When the heart and brain are in an incoherent state, this interferes with cortical stimulation, which has all kinds of negative impacts. With practice you can make the shift into coherence right in the moment.”

Technology to the Fore 

Awareness of cardiac coherence and how it can help bodily self-regulation is on the rise. Everyone from Olympic athletes and US Navy personnel to police officers, corporate employees and patients in the mental healthcare space have benefitted from cardiac coherence training.  

The HeartMath Institute itself has certified around 8000 cardiac coherence trainers to date, while there are around 70,000 healthcare professionals in the US who teach cardiac coherence to their patients.  

A growing range of technological tools can be useful in helping people to achieve an optimal state of HRV. The HeartMath Institute itself offers emWave and Inner Balance heart-rhythm coherence feedback devices and two apps that are free to download.

The emWave2 system features several components—a handheld device, a computer program and lots of graphs. Designed for personal use, it also adds a computer interface and desktop program for tracking results. 

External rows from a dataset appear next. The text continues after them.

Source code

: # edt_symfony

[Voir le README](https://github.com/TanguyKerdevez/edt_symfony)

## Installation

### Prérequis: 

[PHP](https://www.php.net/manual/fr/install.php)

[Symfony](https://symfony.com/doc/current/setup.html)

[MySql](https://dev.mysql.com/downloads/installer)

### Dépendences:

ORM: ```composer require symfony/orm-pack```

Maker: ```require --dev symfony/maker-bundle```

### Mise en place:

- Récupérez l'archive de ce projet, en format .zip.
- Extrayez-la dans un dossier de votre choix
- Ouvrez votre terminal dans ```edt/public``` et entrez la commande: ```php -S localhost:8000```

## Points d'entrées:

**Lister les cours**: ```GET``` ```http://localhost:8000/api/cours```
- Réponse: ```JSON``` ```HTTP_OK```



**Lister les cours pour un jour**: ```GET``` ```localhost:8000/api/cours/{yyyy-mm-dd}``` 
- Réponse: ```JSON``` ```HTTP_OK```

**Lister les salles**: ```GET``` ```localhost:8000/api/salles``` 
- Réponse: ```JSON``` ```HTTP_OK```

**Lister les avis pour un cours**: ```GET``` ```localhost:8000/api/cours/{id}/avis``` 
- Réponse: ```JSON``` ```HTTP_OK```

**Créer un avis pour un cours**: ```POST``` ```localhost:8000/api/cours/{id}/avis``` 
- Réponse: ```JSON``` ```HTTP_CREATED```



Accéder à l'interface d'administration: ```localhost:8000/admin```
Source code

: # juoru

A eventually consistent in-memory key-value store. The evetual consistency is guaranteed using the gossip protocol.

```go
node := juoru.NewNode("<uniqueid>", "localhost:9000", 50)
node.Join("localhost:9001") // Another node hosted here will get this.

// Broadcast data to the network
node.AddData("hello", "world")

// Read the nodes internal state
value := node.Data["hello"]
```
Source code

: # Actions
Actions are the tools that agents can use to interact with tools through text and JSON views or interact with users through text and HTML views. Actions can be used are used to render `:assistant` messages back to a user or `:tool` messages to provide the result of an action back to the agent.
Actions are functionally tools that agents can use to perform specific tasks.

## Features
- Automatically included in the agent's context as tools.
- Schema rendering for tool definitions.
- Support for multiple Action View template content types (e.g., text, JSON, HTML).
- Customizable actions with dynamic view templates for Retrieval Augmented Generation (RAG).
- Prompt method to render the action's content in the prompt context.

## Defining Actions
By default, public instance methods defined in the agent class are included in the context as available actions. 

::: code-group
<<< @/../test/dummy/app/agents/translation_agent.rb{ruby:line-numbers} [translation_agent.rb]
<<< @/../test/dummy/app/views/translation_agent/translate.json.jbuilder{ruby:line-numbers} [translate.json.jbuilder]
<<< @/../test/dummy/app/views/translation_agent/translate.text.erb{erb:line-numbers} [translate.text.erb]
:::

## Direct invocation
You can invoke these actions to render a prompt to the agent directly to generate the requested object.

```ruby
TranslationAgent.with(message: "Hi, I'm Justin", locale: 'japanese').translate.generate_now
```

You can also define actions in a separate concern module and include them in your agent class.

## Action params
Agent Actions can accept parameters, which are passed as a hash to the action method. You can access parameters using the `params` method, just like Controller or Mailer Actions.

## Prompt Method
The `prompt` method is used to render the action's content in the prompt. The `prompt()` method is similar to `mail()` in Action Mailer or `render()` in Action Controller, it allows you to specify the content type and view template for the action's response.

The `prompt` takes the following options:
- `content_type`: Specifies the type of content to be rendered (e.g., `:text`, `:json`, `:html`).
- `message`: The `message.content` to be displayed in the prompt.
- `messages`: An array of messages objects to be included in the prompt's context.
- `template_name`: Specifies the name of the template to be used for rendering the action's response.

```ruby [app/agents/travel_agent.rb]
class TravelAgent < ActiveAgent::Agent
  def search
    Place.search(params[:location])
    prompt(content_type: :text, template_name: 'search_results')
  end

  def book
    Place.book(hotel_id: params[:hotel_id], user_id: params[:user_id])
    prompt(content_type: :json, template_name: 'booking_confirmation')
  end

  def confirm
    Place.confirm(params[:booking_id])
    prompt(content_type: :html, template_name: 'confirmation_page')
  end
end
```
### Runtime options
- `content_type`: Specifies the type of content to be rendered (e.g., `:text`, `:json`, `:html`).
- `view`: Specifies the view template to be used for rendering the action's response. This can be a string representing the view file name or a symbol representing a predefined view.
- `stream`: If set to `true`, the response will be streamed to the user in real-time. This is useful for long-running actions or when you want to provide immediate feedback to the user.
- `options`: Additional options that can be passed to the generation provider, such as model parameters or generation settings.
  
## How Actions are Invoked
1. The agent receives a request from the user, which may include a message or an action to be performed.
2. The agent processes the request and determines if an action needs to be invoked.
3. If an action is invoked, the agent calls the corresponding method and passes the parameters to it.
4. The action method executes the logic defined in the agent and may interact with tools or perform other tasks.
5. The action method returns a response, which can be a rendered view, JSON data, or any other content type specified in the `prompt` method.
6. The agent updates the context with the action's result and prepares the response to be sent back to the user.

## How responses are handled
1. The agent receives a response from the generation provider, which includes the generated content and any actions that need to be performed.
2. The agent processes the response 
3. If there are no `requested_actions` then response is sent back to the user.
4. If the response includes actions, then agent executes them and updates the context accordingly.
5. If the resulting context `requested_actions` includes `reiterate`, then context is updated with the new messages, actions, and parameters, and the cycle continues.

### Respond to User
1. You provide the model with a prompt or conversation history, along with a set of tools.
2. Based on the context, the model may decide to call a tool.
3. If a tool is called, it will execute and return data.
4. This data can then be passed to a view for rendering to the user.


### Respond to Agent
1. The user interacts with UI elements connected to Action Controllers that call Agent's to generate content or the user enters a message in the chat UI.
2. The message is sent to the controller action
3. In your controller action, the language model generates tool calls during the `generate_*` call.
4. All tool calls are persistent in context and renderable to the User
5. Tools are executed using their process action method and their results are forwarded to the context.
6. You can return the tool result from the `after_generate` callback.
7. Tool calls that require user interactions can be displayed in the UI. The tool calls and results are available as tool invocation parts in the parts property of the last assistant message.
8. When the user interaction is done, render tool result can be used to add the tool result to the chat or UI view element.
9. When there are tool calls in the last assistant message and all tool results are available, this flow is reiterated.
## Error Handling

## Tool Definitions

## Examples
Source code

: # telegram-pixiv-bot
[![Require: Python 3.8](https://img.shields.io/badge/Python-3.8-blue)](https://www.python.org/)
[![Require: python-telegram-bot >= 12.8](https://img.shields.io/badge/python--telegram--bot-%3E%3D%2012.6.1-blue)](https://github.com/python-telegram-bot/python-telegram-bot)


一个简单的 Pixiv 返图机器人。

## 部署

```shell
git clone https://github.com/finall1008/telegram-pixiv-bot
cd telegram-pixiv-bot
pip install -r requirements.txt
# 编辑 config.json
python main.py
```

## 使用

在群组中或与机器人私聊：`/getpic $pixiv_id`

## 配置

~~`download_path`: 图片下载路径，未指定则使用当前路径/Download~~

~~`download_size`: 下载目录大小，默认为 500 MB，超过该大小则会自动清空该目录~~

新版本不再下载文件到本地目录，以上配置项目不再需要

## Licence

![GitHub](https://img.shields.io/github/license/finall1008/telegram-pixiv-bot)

There is a wide range of other apps for enhancing cardiac coherence, including Cohera and My Cardiac Coherence.

The Cohera App.
The Cohera App
My CardiacCoherence App
My CardiacCoherence App

The Cohera app allows you to help control your breathing by first making it more regular and then reducing the number of breaths per minute. The user simply inhales as the water droplet rises and exhales as it descends. A vibration helps them perform the exercise with their eyes closed. A menu allows them to specify the exercise duration and the number of breaths per minute. The expert mode allows the user to precisely set the inspiration and expiration time and adds a breath-holding function.

Regarding the My Cardiac Coherence app, the principle is the same except that the user listens to the natural sound of waves to relax, enabling them to do heart coherence with their eyes closed, as they will synchronize their breathing rhythm with that of the waves.